• Task goal
Find the word "sequential" in the data below and copy each line that holds it.

(Plain-text document sources)
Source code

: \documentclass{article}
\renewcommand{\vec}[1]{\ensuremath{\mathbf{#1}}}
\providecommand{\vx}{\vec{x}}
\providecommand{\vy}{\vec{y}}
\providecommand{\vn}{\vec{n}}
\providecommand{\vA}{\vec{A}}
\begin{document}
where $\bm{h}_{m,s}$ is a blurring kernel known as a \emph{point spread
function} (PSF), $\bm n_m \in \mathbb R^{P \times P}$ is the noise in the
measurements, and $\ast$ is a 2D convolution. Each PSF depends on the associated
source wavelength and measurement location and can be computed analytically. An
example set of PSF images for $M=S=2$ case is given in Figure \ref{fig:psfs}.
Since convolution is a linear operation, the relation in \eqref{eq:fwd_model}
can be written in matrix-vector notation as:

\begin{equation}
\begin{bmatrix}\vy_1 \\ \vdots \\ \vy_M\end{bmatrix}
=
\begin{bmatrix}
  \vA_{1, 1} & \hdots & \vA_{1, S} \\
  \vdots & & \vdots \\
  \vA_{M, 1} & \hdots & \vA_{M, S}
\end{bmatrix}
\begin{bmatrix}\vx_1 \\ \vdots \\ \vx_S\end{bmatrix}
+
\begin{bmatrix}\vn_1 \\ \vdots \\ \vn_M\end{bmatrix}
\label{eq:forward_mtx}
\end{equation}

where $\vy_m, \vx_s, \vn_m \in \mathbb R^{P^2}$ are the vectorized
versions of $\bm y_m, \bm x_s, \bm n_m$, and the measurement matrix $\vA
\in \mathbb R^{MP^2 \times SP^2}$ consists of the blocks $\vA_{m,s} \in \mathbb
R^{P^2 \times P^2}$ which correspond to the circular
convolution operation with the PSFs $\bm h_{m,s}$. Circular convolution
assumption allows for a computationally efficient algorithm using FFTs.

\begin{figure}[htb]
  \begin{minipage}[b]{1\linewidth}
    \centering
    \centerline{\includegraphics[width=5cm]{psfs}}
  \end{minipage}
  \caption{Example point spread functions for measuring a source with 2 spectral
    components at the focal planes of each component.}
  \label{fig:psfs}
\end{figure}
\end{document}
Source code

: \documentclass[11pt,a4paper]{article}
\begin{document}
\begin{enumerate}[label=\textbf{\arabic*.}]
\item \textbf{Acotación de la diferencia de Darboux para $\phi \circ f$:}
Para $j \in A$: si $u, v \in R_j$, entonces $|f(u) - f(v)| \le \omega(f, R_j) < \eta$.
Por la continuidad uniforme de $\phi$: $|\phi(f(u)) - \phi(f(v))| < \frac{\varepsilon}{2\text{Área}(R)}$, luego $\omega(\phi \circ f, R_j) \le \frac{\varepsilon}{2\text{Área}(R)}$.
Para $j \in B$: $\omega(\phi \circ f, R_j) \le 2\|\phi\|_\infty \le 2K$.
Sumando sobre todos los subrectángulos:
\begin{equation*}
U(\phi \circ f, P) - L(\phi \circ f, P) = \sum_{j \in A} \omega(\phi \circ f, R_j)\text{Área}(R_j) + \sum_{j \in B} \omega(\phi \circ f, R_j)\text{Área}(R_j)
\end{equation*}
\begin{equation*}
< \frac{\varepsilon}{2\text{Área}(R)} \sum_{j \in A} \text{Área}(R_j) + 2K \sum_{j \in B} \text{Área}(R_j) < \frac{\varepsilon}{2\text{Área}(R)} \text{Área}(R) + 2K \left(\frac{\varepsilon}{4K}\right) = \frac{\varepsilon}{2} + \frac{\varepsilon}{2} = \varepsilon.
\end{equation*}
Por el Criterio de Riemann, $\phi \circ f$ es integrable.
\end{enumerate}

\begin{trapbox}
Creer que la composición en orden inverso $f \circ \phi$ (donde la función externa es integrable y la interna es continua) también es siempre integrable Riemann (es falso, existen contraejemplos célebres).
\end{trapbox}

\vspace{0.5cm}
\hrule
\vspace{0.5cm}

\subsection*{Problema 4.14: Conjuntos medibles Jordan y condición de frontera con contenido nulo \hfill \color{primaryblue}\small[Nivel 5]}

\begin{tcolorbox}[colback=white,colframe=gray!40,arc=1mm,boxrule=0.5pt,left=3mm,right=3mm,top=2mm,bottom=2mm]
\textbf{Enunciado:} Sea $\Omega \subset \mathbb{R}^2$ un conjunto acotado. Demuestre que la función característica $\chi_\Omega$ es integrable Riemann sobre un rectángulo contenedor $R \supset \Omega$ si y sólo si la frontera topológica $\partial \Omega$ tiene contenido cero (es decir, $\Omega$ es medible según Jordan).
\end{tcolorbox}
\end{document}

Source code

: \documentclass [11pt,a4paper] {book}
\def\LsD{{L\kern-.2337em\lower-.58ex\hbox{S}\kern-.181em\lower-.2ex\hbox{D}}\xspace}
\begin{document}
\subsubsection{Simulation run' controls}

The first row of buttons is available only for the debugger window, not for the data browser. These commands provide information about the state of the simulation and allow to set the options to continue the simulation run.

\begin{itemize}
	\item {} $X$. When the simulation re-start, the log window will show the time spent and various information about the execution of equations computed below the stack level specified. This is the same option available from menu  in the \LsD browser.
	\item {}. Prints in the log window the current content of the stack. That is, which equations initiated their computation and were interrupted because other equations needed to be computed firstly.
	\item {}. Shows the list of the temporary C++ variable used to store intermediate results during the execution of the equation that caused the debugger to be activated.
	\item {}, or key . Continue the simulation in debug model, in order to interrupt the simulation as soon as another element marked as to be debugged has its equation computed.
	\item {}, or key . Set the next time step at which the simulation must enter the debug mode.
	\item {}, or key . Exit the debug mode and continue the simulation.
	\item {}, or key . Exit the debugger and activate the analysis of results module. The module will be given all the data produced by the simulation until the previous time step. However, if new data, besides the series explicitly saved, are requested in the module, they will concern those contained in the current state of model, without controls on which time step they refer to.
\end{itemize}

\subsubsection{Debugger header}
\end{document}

...

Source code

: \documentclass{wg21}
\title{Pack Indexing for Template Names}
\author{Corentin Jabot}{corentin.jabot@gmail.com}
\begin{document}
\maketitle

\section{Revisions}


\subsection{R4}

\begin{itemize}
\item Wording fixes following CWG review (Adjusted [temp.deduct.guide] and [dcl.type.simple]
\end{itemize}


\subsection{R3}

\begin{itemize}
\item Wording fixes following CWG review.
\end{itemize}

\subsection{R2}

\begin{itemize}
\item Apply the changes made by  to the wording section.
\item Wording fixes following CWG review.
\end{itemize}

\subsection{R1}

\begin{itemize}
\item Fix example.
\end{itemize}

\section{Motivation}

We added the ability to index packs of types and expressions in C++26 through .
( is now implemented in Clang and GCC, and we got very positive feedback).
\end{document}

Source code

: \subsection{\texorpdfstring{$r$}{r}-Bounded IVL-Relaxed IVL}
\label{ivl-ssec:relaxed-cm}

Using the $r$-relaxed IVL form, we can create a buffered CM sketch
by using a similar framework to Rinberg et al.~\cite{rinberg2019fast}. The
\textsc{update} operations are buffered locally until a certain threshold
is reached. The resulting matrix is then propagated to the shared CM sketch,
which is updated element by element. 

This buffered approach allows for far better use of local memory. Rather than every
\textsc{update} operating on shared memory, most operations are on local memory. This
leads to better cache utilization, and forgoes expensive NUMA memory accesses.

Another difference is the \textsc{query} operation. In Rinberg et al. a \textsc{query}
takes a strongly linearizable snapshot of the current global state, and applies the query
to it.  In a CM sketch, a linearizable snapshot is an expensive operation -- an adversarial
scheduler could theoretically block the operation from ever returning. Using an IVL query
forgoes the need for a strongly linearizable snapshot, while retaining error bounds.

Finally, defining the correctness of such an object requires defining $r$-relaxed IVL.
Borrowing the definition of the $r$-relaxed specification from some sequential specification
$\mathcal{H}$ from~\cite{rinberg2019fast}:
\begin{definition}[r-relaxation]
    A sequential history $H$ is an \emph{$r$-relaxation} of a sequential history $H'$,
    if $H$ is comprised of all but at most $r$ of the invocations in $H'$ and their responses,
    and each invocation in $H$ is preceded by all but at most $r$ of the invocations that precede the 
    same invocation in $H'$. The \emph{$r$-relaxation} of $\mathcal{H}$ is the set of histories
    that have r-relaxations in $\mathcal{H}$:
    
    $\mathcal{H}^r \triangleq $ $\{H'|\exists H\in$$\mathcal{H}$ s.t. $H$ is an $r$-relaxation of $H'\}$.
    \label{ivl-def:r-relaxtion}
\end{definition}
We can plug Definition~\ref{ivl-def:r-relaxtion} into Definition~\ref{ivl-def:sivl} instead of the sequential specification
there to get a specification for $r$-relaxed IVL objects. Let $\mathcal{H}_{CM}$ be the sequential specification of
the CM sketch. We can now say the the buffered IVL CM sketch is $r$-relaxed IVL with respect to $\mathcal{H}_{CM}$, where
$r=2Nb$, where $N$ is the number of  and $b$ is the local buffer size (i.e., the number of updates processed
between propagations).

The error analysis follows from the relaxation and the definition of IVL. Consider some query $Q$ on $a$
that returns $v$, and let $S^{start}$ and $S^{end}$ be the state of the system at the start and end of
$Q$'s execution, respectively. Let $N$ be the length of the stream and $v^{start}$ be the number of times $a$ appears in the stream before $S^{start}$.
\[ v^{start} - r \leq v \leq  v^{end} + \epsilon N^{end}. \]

--

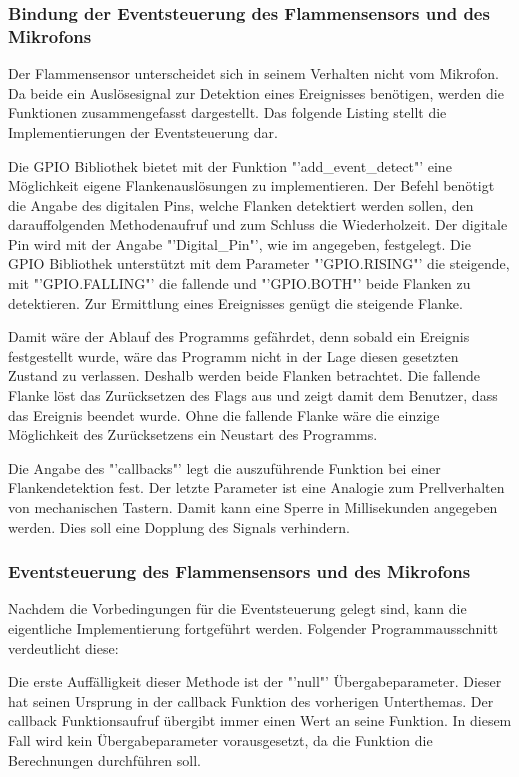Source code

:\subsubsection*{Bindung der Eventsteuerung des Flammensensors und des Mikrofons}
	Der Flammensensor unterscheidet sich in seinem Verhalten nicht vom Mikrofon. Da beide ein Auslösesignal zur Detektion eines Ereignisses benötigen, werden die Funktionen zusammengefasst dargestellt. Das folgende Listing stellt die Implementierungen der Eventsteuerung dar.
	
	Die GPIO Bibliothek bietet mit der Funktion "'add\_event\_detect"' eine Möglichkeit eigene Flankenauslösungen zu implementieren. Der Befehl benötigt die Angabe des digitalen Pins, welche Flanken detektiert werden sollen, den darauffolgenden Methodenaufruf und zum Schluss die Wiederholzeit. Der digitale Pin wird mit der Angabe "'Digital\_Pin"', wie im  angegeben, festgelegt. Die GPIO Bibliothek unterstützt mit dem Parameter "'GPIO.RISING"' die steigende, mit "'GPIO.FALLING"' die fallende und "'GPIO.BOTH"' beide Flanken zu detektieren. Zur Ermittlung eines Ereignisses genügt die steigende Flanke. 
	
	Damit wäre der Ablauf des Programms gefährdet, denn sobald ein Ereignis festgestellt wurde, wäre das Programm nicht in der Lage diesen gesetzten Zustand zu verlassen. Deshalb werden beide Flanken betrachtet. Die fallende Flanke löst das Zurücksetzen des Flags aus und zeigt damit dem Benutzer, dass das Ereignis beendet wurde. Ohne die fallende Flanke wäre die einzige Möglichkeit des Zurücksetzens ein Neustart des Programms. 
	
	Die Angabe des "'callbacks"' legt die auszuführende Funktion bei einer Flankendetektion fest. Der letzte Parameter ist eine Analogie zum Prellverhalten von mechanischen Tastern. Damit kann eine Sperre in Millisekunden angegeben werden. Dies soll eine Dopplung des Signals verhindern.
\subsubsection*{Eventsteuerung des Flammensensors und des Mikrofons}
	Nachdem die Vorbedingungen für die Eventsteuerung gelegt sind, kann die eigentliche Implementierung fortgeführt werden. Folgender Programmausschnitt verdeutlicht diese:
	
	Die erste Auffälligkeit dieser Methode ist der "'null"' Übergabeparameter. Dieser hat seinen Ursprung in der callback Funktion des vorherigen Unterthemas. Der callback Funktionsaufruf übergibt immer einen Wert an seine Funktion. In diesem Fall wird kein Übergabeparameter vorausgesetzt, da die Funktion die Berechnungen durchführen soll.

• Response area
Borrowing the definition of the $r$-relaxed specification from some sequential specification
    A sequential history $H$ is an \emph{$r$-relaxation} of a sequential history $H'$,
We can plug Definition~\ref{ivl-def:r-relaxtion} into Definition~\ref{ivl-def:sivl} instead of the sequential specification
there to get a specification for $r$-relaxed IVL objects. Let $\mathcal{H}_{CM}$ be the sequential specification of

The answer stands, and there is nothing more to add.